Recorded data
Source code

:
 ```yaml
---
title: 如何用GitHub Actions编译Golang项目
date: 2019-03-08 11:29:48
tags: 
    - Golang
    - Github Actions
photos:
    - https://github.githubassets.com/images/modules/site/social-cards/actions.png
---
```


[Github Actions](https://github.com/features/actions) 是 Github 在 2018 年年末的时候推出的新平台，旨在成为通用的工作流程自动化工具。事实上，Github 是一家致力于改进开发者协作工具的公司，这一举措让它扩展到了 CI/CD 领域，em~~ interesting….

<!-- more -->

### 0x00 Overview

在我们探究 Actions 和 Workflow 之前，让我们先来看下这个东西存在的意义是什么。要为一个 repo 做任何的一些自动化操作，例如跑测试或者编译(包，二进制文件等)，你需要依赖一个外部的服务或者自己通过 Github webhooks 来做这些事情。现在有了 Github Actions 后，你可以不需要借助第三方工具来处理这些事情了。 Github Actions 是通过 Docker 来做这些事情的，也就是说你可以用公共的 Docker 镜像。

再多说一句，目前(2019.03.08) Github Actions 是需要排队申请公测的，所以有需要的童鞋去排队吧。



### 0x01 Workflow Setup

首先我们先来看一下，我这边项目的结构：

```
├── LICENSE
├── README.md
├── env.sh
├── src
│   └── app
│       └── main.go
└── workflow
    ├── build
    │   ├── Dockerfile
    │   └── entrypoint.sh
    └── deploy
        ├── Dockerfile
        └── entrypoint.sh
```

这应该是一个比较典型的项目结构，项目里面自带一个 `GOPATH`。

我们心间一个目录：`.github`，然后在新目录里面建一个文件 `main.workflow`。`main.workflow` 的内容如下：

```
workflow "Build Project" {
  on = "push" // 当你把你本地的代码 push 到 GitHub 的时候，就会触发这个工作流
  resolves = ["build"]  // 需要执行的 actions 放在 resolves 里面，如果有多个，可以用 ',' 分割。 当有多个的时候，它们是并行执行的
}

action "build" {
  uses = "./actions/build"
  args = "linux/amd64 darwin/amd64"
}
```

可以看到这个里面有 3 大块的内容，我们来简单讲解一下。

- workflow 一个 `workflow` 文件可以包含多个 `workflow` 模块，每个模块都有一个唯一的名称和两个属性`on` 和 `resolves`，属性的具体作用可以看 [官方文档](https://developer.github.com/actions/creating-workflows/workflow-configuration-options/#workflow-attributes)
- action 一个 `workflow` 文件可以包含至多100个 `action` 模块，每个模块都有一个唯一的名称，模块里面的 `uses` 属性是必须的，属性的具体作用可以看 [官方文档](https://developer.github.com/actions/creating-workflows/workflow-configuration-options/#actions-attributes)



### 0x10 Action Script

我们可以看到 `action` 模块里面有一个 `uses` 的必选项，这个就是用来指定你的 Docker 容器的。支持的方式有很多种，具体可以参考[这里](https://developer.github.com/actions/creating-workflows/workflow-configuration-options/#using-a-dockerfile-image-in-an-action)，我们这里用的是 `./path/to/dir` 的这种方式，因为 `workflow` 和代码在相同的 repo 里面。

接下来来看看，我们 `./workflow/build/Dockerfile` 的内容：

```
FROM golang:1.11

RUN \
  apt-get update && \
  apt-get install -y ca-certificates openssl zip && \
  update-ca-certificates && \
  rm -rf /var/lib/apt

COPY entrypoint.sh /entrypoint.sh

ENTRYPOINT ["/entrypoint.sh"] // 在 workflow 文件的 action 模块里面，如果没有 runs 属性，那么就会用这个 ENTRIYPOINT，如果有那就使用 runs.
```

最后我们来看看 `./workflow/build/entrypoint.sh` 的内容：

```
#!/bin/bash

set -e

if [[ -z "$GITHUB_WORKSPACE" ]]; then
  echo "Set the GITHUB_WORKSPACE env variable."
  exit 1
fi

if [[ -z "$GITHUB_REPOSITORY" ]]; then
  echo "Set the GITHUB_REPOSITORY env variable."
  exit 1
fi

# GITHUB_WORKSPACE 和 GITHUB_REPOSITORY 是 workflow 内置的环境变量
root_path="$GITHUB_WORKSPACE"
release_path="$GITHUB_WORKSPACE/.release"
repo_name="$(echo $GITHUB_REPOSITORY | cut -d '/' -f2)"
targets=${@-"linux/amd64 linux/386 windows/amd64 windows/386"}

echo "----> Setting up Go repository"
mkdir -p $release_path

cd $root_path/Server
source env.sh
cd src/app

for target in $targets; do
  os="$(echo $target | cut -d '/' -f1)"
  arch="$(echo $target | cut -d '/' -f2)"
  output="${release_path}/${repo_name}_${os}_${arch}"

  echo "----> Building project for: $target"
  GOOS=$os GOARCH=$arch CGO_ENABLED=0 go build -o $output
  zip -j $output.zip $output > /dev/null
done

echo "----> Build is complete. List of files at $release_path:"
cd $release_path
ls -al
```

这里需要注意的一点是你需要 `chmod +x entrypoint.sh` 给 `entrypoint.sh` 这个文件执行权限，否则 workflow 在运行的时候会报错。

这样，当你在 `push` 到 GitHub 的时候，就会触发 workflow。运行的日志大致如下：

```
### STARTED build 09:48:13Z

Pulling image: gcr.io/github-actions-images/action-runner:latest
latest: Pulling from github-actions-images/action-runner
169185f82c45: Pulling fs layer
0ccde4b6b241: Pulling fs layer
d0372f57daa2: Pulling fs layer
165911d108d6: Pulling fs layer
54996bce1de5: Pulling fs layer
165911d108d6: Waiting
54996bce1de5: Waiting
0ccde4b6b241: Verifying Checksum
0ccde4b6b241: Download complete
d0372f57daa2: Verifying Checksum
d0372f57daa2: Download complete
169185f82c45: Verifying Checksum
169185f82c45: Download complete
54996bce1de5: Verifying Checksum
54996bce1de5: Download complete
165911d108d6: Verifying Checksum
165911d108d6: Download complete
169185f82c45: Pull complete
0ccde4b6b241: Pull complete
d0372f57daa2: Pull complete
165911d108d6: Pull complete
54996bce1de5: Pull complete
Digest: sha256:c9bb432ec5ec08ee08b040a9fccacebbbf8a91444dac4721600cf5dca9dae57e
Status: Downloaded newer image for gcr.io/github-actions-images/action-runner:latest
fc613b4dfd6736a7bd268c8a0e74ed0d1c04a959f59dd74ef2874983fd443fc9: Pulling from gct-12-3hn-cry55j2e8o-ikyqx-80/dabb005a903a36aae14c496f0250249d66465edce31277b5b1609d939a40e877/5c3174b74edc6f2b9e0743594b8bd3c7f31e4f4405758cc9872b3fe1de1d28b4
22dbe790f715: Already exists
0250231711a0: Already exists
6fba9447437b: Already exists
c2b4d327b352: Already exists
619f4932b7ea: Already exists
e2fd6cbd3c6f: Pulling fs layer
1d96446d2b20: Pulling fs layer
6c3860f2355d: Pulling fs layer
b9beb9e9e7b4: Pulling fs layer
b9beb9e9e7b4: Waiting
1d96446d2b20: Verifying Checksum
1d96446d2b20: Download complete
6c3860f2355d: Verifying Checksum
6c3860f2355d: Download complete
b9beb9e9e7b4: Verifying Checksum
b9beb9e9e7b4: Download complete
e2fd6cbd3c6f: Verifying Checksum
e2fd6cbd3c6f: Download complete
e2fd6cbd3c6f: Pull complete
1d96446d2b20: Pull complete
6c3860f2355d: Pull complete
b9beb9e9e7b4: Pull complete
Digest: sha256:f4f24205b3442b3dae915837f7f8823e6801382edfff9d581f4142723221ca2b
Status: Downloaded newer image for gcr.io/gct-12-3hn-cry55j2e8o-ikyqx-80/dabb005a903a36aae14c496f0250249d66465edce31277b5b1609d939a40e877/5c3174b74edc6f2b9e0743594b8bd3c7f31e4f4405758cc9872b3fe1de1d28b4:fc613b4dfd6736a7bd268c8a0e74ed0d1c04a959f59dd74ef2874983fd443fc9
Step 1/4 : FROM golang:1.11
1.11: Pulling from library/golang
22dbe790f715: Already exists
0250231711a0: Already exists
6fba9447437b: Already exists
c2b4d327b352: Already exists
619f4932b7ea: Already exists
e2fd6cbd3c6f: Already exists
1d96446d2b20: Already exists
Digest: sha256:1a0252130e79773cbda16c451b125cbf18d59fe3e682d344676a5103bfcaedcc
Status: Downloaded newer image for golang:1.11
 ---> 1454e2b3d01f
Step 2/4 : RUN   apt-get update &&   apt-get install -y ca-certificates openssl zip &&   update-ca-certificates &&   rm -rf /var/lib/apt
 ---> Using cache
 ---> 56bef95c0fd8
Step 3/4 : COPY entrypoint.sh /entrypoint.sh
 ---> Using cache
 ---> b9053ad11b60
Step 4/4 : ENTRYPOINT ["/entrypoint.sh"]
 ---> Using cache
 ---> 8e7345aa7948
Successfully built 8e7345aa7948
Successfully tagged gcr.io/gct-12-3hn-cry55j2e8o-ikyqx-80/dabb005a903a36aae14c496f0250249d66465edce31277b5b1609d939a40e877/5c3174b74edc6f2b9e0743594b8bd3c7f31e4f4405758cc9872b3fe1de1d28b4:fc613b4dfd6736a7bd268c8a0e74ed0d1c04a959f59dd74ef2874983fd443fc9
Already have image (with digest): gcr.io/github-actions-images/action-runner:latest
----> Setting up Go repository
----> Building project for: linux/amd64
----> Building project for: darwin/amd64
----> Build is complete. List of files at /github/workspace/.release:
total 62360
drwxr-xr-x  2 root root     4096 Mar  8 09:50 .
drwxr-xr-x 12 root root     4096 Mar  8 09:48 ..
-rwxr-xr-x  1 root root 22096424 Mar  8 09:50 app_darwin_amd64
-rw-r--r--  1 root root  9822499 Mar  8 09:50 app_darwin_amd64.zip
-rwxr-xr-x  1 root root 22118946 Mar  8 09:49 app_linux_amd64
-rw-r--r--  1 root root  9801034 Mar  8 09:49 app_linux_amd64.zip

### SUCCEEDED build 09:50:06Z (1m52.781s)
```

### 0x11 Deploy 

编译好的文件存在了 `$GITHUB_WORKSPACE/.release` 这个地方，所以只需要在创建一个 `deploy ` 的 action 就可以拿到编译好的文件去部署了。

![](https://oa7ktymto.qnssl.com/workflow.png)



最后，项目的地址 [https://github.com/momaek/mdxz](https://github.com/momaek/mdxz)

_Required work_
Copy each line above where the string "Setting" occurs.

_Completed exercise_
echo "----> Setting up Go repository"
----> Setting up Go repository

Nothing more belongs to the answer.